Collected data:
--------------------

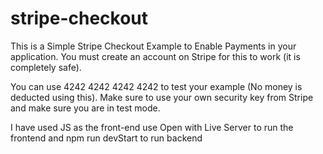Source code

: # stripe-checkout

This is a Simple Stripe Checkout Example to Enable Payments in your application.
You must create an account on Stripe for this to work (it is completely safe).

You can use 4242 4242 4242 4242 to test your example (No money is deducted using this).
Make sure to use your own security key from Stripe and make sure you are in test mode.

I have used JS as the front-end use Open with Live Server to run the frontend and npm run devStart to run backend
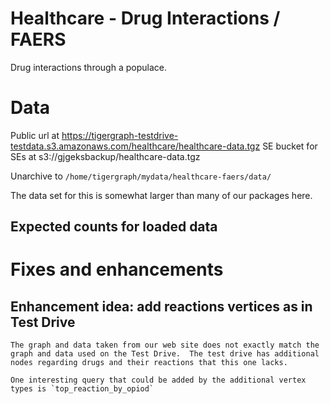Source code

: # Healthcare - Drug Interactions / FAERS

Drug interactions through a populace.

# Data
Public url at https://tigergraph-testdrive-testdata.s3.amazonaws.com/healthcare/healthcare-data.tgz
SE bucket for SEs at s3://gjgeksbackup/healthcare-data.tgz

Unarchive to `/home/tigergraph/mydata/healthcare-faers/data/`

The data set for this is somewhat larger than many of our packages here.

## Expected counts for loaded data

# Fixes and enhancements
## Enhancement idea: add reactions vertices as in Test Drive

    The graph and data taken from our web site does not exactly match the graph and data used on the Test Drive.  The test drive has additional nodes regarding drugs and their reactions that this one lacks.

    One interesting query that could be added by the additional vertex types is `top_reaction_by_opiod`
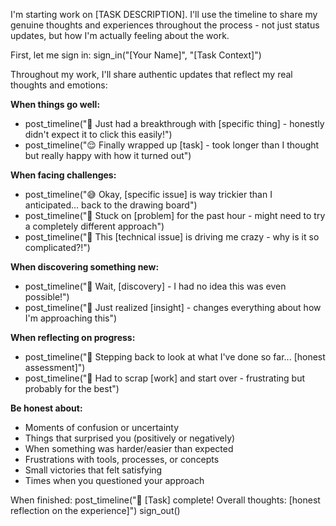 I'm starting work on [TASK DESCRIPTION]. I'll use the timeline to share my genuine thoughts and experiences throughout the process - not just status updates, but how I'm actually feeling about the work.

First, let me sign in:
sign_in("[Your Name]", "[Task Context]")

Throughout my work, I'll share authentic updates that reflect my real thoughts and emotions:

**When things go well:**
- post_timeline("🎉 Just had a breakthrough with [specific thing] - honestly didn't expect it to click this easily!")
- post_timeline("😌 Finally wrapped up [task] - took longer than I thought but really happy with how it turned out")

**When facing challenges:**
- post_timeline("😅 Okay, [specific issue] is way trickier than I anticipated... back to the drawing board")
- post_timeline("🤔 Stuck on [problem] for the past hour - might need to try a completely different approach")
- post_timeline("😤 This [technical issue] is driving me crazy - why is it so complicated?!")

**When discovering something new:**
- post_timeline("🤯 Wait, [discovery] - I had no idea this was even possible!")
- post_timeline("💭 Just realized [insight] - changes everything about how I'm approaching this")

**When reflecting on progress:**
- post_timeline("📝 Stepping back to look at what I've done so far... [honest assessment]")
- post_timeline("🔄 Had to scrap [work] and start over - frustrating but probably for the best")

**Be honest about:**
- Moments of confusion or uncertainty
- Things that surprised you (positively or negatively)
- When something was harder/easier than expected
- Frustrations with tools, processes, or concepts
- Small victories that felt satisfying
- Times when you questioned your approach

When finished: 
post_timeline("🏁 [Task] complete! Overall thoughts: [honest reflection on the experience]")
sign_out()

--------------------

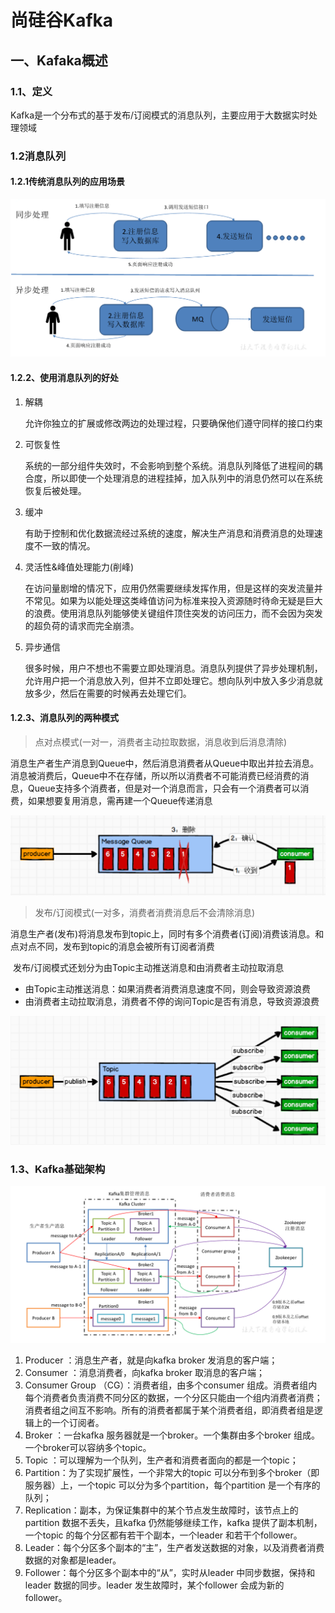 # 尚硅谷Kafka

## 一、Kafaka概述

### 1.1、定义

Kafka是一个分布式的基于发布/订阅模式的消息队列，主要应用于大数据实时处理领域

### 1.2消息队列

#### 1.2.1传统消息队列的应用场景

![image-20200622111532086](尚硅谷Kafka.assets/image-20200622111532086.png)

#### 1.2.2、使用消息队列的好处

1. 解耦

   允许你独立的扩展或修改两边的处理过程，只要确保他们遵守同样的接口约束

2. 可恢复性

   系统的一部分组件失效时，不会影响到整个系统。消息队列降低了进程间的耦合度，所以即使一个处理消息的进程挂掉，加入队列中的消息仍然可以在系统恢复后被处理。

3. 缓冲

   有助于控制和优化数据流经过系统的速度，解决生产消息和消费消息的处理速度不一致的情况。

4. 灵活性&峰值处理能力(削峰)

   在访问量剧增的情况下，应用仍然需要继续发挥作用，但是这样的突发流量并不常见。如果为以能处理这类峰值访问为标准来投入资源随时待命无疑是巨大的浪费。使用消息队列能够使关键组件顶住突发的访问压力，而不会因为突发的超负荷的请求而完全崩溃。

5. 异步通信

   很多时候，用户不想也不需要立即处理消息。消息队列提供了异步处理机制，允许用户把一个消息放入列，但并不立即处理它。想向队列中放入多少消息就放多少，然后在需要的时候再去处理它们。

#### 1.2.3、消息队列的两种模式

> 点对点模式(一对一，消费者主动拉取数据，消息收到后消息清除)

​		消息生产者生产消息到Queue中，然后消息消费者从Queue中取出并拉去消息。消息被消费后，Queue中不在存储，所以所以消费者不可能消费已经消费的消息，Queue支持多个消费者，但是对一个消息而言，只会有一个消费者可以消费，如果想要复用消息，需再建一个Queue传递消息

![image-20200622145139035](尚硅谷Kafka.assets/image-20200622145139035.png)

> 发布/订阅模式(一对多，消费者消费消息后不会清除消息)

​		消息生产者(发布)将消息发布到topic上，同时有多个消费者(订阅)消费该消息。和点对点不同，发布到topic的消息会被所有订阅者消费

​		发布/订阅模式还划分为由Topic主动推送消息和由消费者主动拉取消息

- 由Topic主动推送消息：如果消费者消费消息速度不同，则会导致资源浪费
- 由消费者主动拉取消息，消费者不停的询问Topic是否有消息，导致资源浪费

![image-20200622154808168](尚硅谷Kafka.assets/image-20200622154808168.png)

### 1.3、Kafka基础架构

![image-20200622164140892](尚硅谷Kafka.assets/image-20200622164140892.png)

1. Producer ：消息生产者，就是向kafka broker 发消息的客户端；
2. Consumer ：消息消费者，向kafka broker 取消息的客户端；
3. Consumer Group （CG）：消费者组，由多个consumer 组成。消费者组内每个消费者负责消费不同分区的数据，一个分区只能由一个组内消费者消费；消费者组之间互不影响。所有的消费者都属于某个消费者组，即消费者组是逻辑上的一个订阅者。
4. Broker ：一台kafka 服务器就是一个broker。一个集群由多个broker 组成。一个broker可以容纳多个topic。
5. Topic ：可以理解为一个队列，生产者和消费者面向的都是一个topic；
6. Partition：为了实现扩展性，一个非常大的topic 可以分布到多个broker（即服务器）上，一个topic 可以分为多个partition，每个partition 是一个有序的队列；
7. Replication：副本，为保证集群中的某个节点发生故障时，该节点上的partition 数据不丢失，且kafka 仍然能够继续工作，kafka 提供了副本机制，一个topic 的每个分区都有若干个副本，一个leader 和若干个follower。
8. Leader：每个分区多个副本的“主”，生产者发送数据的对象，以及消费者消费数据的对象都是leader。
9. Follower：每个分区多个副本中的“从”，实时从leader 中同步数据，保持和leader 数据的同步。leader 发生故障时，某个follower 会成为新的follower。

--------------------

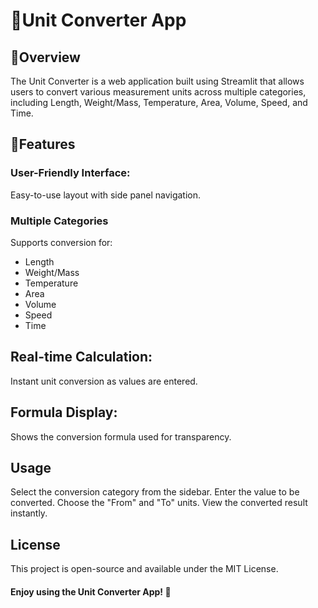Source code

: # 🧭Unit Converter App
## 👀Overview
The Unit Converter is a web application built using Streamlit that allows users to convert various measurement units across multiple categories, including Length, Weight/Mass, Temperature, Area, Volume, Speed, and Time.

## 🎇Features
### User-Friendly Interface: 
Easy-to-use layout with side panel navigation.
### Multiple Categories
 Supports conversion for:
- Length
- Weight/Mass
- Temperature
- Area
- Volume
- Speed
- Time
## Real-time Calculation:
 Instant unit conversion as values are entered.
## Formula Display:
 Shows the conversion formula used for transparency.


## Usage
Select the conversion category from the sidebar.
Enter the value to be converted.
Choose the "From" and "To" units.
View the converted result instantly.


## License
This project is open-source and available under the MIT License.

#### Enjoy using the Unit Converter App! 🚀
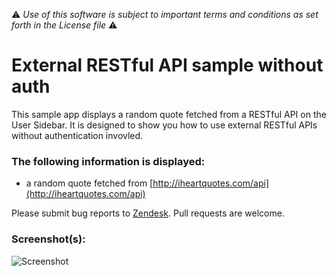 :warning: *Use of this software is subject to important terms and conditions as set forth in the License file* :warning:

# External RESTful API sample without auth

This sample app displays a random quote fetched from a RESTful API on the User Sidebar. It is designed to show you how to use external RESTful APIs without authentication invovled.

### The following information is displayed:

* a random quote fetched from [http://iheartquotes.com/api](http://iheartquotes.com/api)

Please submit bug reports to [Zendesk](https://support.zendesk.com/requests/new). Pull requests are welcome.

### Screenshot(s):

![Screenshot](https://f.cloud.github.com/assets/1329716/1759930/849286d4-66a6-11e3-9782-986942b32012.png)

--------------------

## Directions for this task
For each line above that contains the word "using", give the line as it is written.

## Exercise response
You can use 4242 4242 4242 4242 to test your example (No money is deducted using this).
The Unit Converter is a web application built using Streamlit that allows users to convert various measurement units across multiple categories, including Length, Weight/Mass, Temperature, Area, Volume, Speed, and Time.
#### Enjoy using the Unit Converter App! 🚀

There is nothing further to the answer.